Document images with source code
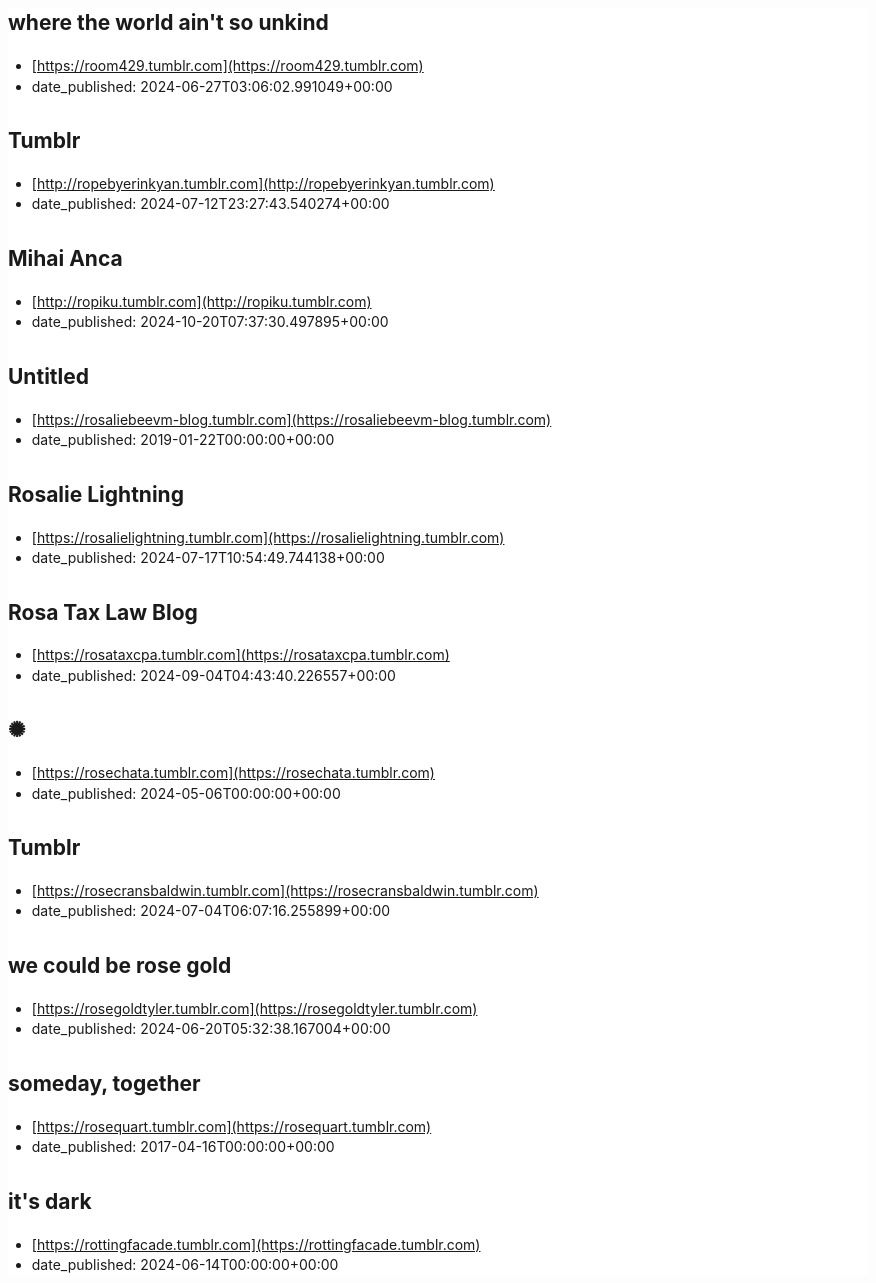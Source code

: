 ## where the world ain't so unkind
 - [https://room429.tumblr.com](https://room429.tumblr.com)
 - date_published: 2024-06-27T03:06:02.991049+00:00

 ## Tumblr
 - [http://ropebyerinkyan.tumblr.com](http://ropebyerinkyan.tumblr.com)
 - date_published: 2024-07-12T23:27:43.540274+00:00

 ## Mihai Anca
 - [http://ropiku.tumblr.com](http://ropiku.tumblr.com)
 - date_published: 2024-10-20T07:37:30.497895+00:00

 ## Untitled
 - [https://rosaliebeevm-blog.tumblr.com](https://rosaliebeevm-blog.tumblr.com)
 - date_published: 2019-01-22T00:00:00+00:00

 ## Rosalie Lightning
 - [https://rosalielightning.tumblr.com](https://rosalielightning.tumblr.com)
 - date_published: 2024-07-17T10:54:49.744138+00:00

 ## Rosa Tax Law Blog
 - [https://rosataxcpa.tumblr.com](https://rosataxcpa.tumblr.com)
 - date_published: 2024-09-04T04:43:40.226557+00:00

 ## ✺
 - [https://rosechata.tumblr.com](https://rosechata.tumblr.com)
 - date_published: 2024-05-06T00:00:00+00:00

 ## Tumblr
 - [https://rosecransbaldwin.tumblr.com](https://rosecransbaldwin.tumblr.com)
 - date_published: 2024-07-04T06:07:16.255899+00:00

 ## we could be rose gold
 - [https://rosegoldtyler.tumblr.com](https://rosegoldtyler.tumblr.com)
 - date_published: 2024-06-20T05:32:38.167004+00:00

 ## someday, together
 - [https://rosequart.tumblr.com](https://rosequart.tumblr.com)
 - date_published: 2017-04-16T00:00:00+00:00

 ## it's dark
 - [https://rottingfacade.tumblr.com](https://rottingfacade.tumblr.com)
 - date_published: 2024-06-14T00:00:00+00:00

== Exercise aim ==
Across the records above, count each line that holds the word "https" and give only the resulting number.

== Your solution ==
9